With the rapid development and complex challenges of chemical substances, the synthesis of new drugs is usually one of the most effective ways to increase yield.956010-87-0, name is 3-(Trifluoromethyl)-1H-pyrazolo[3,4-b]pyridine, molecular formula is C7H4F3N3, molecular weight is 187.12, as common compound, the synthetic route is as follows.Quality Control of 3-(Trifluoromethyl)-1H-pyrazolo[3,4-b]pyridine

To compound 12 (150 mg, 0.80 mmol) and benzene-1,2-diamine (104 mg, 0.96 mmol) was added a 1N aqueous sodium hydroxide solution (3.0 mL), and the mixture was heated in a microwave oven to 150 C for 10 min. The mixture was diluted with water and extracted twice with ethyl acetate.
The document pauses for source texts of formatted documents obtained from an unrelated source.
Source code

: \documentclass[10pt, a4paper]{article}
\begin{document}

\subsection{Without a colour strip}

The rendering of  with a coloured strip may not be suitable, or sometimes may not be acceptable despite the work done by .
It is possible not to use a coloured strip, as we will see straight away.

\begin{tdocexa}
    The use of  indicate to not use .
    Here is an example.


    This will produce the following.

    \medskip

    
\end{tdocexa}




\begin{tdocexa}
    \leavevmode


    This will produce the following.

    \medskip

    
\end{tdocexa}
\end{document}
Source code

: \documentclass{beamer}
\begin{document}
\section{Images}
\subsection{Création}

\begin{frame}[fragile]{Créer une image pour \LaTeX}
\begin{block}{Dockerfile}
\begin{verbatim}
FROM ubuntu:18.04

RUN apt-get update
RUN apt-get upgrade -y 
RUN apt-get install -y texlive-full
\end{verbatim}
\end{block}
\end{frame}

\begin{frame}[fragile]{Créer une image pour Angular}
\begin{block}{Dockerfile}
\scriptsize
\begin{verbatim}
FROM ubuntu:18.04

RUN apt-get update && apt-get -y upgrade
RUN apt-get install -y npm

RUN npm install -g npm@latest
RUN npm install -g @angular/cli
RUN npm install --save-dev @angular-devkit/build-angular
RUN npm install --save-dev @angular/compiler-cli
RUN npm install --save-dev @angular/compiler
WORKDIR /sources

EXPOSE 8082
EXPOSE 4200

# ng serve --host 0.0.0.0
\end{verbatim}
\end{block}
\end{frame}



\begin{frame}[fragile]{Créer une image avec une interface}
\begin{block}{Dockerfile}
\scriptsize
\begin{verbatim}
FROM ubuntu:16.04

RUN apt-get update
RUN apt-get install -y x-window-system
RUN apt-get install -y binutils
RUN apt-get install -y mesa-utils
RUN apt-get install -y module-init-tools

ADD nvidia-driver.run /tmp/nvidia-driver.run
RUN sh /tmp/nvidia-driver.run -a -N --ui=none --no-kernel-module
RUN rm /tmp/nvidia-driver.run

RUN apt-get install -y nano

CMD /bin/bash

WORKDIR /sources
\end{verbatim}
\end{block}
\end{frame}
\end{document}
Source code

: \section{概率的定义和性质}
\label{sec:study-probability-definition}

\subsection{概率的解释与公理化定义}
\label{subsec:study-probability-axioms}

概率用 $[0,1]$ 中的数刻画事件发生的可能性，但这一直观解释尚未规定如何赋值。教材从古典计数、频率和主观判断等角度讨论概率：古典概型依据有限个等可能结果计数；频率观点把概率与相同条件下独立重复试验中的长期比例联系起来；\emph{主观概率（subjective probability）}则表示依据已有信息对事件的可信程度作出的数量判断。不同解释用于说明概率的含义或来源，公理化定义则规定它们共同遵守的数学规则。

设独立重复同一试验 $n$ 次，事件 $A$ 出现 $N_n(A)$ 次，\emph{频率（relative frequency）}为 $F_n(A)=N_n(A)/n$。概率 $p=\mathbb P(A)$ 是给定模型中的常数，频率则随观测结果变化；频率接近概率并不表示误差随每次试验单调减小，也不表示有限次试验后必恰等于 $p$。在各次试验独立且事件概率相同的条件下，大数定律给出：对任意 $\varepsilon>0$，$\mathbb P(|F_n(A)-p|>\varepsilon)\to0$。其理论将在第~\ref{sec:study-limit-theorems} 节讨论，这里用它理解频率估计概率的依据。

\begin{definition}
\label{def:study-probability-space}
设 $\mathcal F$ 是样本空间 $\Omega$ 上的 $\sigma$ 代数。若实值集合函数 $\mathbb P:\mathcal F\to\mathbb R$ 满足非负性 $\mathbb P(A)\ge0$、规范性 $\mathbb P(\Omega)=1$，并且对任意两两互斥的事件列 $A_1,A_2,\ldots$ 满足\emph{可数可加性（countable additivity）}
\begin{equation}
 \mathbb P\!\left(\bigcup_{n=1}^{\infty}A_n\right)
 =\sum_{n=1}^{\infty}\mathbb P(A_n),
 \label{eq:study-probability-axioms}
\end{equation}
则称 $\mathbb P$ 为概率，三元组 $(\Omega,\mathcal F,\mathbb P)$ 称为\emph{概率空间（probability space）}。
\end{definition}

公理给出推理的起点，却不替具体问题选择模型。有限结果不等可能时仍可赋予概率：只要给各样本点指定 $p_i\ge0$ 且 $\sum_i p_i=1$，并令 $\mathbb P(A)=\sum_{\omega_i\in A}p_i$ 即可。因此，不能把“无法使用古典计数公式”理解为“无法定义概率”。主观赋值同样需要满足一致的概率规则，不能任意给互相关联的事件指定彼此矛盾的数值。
The solvent was evaporated, and the residue was purified by preparative HPLC to yield 80 mg (42 %) of the title compound as a white solid. 1H NMR (400MHz, DMSO-d6): delta 7.19-7.29 (m, 2H), 7.39 (dd, J=8.1, 4.4Hz, 1H), 7.53 (d, J=7.1Hz, 1H), 7.74 (d, J=7.1Hz, 1H), 8.65 (dd, J=4.4, 1.0Hz, 1H), 8.85 (dd, J=7.8, 1.0Hz, 1H), 13.12 (br s, 1H), 14.19 (br s, 1H). 13C NMR (125 MHz, DMSO-d6): delta 111.5, 112.8, 118.2, 119.0, 121.6, 122.9, 131.3, 134.2, 135.6, 143.8, 146.5, 149.7, 152.7. HRMS m/z calcd for C13H9N5 + [H+]: 236.0931; found: 236.0936.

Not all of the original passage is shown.